Then, “Felafel” appeared to be the book I should have written (I tried to count all the flatmates I have had in my time but gave up when it got into three figures); “Felafel” had a story about fridge pissing, I could top that with a flatmate going one step further in a way that I probably shouldn't describe on a family-friendly site like LibraryThing.

Looking back at it now, as a reader who no longer has to share a place with a bloke known as "The Phantom Shitter", I don't find it quite as funny or identify with it so much but I'm still glad for its existence. ( )
  MiaCulpa | Jul 27, 2015 |
The classic collection of tales of shared housing - when you are young and haven't properly made the acquaintance of reason and good common sense (or indeed hygiene), and yet still have the resilience to carry on through regardless of the circumstances that would paralyse or kill the older selves we eventually become. It's always amusing to read about the indiscretions of others. It's Birmingham's talent (or seen another way - his personal misfortune) to tell so many stories so colorfully that more than one or two (or several) bring back memories from our own lives. This has - apparently - been made into a film which was a minor hit.

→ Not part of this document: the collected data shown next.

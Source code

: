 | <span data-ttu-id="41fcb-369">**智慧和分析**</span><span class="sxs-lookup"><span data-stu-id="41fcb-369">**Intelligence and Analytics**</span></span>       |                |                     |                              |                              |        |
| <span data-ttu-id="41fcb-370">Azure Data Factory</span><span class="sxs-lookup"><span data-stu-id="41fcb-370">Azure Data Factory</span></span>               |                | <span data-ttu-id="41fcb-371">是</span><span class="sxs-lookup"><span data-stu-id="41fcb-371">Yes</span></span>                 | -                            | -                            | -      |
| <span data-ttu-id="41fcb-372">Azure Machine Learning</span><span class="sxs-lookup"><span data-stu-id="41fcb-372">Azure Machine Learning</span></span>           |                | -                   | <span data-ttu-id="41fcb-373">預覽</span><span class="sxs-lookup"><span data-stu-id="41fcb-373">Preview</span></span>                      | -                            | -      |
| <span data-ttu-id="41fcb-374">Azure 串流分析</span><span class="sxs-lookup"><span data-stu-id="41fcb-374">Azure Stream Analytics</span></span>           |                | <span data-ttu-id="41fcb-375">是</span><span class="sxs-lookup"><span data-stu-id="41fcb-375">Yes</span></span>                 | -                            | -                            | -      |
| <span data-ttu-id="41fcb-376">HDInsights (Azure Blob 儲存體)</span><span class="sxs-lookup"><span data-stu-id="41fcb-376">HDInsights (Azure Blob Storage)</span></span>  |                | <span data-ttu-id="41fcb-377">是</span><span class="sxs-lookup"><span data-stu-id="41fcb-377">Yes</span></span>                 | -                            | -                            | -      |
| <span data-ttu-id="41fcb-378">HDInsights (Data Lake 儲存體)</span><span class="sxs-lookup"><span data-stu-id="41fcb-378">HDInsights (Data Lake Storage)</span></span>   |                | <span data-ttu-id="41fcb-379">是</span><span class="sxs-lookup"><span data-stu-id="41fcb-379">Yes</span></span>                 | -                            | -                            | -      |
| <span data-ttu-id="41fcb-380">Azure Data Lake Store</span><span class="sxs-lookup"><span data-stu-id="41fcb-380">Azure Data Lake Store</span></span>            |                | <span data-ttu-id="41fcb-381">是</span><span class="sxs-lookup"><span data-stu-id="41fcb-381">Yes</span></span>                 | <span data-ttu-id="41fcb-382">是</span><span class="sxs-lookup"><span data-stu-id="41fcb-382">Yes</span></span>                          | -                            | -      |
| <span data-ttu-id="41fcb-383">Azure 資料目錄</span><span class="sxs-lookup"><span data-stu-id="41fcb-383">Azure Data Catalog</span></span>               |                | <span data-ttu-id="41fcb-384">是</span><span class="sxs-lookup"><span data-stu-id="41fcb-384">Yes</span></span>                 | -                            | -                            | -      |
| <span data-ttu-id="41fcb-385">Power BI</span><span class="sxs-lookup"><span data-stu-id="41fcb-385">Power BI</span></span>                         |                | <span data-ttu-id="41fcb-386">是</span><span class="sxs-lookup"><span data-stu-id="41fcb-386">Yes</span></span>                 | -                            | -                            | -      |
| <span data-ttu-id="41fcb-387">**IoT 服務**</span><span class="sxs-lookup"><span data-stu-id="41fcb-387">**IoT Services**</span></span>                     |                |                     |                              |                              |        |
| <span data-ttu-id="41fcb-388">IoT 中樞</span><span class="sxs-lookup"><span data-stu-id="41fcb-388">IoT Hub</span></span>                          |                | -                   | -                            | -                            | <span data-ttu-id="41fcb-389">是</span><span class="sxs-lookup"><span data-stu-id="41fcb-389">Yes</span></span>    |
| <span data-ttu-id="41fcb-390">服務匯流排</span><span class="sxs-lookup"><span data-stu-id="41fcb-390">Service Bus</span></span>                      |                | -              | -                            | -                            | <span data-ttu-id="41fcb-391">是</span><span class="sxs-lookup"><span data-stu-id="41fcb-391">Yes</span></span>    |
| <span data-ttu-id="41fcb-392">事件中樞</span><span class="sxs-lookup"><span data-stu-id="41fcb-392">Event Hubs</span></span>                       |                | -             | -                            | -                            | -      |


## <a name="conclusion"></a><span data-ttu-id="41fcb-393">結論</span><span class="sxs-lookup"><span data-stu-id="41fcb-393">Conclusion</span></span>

I can certainly recommend the book, if your inclined to revisit those years. But as a gift to a young person about to leave home for the first time? Well perhaps not, not if you are a parent wanting to see them gone, but after reading this you might change your mind about letting them go. ( )
  nandadevi | Dec 1, 2013 |
A humourous account of John Birminghams share house years. I am a little sceptical of the veracity of some of the accounts recorded in the book. Dare I suggest that a little poetic liscence was used to enhance the humourous aspects of the book?
  nickrenkin | Mar 30, 2012 |
A fairly funny, light read. For brain candy, you could do worse. ( )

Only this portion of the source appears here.